Conclusion No single intervention can address all the complex factors contributing to child labour, such as poverty, lack of access to education, and limited awareness of children’s rights and need for attitudinal changes. Companies need to address the complex and persisting poverty and human rights issues that characterise the sector, including hazardous child labour. Paying cocoa prices that enable farmers to earn a living income is a primary step to eliminate these issues and toward creating a truly sustainable cocoa industry long-term.
Remediation serves to directly address the harm already caused by exploitative practices in the cocoa industry.

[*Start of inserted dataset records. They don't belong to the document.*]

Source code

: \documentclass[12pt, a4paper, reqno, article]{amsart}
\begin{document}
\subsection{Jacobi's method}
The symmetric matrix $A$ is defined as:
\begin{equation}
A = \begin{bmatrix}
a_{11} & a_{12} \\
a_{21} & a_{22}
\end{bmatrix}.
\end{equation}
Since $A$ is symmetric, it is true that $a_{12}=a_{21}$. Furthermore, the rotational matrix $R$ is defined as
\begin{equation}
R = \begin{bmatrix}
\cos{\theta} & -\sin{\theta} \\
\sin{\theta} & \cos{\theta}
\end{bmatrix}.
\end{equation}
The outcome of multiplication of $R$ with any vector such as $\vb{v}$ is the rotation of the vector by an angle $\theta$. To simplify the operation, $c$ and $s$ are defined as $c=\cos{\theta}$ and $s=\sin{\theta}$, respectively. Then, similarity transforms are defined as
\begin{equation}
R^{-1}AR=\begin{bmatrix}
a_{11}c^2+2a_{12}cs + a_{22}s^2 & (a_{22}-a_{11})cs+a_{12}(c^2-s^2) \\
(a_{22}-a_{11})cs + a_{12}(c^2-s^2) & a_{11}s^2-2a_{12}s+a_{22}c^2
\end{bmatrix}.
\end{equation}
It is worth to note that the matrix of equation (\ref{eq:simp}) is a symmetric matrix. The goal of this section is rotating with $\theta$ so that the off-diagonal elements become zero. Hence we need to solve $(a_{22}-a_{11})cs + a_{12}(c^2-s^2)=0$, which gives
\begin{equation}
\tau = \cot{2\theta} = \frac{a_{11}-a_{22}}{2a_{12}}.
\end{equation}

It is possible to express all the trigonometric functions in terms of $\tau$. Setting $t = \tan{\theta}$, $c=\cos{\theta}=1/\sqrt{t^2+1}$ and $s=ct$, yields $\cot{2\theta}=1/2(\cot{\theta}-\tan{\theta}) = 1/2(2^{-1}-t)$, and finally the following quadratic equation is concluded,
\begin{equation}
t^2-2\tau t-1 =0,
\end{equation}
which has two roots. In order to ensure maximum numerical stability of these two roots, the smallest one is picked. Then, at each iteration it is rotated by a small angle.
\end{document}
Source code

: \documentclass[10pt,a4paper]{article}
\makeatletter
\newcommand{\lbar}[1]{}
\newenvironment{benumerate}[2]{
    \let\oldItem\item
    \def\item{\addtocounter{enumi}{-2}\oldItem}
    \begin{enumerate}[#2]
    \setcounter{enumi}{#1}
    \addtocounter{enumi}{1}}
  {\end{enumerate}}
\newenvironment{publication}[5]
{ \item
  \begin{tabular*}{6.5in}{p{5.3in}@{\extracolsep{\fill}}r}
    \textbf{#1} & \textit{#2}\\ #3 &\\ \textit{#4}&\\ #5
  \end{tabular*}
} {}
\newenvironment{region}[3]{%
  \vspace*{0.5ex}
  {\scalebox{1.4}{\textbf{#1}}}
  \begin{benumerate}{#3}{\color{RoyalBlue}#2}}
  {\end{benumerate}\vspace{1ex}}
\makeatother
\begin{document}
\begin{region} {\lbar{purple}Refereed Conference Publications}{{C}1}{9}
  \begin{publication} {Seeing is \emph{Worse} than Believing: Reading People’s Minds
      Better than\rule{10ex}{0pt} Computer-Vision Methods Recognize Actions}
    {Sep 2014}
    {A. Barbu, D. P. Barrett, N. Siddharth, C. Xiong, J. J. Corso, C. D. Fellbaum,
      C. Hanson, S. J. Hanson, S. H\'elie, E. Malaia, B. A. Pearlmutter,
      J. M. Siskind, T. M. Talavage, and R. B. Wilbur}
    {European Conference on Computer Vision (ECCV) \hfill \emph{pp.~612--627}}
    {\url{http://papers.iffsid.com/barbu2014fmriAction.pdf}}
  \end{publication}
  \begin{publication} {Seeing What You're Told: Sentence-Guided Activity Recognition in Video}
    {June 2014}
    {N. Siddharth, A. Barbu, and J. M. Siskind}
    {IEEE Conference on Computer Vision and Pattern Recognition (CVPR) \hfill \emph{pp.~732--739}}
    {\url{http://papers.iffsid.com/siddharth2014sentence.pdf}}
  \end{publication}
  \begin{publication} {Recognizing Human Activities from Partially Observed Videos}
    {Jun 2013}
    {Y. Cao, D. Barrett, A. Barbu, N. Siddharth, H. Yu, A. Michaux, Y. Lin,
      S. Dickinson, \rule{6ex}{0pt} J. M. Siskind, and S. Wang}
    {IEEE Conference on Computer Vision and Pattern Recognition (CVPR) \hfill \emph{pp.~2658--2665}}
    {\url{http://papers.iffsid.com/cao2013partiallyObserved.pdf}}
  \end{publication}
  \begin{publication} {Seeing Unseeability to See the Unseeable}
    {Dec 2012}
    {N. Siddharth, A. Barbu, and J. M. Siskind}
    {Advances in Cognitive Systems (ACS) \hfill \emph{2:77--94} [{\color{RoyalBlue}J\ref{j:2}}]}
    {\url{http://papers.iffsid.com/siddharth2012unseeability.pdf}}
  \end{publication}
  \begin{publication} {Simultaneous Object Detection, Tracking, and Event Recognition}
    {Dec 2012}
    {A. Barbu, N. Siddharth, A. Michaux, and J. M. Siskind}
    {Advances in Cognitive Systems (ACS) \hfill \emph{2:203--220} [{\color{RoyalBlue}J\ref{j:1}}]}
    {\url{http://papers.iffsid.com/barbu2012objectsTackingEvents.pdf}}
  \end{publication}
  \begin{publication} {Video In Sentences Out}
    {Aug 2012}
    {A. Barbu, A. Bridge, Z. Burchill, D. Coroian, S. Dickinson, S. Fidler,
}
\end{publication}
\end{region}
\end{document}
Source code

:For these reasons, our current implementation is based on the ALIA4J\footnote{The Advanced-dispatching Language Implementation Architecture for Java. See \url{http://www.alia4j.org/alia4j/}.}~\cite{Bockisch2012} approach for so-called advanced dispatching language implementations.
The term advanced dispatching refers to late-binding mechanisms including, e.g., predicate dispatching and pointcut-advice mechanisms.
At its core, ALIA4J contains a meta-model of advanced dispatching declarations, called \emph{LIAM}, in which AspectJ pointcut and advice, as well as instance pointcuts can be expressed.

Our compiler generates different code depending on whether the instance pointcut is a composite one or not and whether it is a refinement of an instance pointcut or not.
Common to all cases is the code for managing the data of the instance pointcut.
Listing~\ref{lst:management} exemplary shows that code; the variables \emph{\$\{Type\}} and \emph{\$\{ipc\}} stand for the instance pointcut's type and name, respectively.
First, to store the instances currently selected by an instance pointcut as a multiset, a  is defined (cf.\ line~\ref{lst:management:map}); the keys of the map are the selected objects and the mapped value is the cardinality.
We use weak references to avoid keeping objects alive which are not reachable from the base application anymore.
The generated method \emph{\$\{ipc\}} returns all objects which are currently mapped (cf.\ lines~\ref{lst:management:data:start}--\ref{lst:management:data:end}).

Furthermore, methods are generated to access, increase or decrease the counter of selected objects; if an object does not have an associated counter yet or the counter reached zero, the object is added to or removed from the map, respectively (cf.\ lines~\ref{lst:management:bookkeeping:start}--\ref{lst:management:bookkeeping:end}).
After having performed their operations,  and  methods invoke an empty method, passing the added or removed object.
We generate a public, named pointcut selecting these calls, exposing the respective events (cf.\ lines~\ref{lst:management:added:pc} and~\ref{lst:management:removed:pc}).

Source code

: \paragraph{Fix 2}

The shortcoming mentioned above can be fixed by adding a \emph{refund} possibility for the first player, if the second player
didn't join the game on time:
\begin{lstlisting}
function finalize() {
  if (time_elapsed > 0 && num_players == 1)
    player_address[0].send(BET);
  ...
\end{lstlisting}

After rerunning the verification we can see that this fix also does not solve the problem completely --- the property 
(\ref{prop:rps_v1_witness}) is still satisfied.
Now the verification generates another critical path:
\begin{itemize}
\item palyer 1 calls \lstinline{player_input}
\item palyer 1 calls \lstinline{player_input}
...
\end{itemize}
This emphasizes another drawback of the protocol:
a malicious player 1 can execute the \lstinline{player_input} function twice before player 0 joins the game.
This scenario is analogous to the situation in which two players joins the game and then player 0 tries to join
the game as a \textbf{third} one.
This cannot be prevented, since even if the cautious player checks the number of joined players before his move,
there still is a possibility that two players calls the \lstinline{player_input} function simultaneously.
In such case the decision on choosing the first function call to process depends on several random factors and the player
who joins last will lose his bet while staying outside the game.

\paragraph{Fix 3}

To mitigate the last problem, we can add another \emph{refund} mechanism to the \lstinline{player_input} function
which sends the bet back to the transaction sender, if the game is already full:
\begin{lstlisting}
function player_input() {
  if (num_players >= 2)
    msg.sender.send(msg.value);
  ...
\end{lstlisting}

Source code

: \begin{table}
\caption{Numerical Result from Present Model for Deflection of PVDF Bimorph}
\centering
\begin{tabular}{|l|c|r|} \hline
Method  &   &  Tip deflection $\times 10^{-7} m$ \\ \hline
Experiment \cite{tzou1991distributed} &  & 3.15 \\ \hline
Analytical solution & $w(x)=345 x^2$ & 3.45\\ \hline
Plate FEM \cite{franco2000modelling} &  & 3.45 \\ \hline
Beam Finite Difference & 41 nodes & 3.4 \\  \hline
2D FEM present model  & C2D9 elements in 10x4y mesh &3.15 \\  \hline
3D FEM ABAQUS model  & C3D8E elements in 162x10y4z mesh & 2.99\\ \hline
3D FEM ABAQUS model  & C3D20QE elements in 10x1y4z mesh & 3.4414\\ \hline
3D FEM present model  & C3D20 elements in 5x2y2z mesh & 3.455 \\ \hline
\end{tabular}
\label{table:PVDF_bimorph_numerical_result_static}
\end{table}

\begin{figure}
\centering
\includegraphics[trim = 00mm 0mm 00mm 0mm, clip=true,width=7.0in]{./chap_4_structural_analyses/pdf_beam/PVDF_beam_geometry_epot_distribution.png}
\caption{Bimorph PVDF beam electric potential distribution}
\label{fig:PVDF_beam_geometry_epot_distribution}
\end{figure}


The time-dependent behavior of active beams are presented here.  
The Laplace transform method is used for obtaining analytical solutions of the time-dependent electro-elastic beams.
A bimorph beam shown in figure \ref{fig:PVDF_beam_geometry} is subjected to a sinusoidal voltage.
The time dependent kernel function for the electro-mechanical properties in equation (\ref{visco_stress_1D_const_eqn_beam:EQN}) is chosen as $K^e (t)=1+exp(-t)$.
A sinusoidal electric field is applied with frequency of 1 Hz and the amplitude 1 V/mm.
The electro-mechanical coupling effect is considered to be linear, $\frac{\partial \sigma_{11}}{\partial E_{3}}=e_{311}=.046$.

Awareness-raising must remain the foundation of remediation efforts because it changes attitudes, builds community support for children’s rights, and creates the conditions in which targeted interventions can succeed. Combined with material support such as school kits, bicycles and assistance in issuing birth certificates, it removes immediate barriers to schooling and boosts enrolment and attendance. Where available, labour brigades reduce on-farm demand for child labour, while vocational training and strengthened income-generating activities offer longer-term alternatives for older children and their families when paired with market-linked support. To achieve sustained reductions in child labour, programmes should integrate continuous awareness campaigns with accessible educational supports, scalable labour substitution, market-oriented skills training, and measures to improve household incomes. They should also be complemented by more wide-reaching investments in community development and infrastructure to create environments that support children’s well-being and reduce the root causes of child labour. Only a coordinated, multi-faceted approach will secure lasting access to education and protect the wellbeing of children in cocoa-growing communities. Acknowledgements This study was written by Tony’s Open Chain, based on findings from studies carried out by Inputs Africa (Côte d’Ivoire), and Participatory Development Associates (Ghana).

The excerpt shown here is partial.